Si assisterebbe in tal modo non solo al superamento delle competenze del Ministero dell’Istruzione, dell’Universita’ e della Ricerca, chiamato a definire aree di equipollenza tra titoli, ma anche ad un inammissibile contrasto con il percorso di affermazione di una progressiva distinzione tra titoli abilitativi a garanzia di posizioni a rilievo costituzionale ed a tutela della libera circolazione di competenze professionali nello spazio dell’Unione Europea.

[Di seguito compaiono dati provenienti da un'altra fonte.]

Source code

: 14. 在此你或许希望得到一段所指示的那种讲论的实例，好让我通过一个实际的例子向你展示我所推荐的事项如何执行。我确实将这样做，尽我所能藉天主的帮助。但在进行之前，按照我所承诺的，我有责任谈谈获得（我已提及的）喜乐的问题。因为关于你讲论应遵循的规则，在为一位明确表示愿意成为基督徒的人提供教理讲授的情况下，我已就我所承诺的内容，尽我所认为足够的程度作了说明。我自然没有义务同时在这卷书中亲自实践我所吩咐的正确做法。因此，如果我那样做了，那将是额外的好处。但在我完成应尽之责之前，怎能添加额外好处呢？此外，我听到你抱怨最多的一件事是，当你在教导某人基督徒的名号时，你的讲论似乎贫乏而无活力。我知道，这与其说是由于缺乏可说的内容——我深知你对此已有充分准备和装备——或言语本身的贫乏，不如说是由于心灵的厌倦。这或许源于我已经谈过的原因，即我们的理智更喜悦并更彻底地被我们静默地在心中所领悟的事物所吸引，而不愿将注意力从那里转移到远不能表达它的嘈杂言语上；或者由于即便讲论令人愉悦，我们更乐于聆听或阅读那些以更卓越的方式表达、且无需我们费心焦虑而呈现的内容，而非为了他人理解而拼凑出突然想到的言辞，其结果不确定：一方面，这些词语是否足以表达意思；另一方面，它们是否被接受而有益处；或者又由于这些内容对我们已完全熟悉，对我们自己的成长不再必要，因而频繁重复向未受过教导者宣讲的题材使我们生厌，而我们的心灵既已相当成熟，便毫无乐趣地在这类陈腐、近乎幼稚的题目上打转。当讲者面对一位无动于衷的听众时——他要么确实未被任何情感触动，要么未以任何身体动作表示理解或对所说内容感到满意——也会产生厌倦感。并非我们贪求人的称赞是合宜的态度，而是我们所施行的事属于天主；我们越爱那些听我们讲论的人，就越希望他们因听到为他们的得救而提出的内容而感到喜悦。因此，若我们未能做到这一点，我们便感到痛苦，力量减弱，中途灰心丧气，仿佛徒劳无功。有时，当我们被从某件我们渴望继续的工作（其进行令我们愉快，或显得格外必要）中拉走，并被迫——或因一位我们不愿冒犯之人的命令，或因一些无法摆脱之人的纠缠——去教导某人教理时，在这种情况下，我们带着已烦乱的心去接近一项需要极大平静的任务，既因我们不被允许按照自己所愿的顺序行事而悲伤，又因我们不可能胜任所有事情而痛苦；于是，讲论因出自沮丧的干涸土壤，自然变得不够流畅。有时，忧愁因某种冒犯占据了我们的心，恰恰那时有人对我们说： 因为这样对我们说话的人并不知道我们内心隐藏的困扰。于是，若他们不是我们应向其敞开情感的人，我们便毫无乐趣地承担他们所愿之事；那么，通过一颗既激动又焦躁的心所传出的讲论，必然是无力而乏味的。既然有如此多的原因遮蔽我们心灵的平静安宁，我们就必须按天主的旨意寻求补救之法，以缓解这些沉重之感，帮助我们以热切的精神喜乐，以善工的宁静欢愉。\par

7.3.3. E’ bene ricordare sul punto anche l’intervento, a chiarimento, curato dal Ministero della Salute, con nota della “Direzione generale delle risorse umane delle professioni sanitarie” del dicembre del 2009, che ha escluso che la specializzazione in chirurgia maxillo-facciale rientri fra quelle che abilitano i medici a svolgere l’attivita’ odontoiatrica, con riaffermazione del carattere obbligatorio dell’iscrizione all’Albo degli odontoiatri.
La nota dell’amministrazione distingue tra la chirurgia implantologica endo-ossea orale, branca della chirurgia orale, come tale esercitabile sia dai laureati in odontoiatria, eventualmente assistiti da un training certificato in chirurgia orale, che dai medici specialisti in chirurgia maxillo-facciale, ed il piano generale proprio di ogni riabilitazione implantoprotesica, riservato in via esclusiva all’odontoiatra, professionista tenuto alla programmazione degli impianti oltre che alla realizzazione della protesi dentaria.
Nella medesima nota si chiarisce, per quelli che sono i contenuti delle competenze delle due figure professionali, come l’applicazione di impianti endo-ossei con finalita’ odonto-protesiche rientri nella competenza primaria dell’odontoiatria che pure potra’ avvalersi, nella finalita’ di meglio tutelare le ragioni del paziente, di altre profili professionali, come quello del chirurgo maxillo-facciale, con la precisazione che quest’ultimo, non iscritto all’Albo degli odontoiatri, puo’ “eseguire impianti a scopo odontoprotesico solo su indicazione e conseguente progettazione dell’intero piano di trattamento da parte dell’odontoiatra”.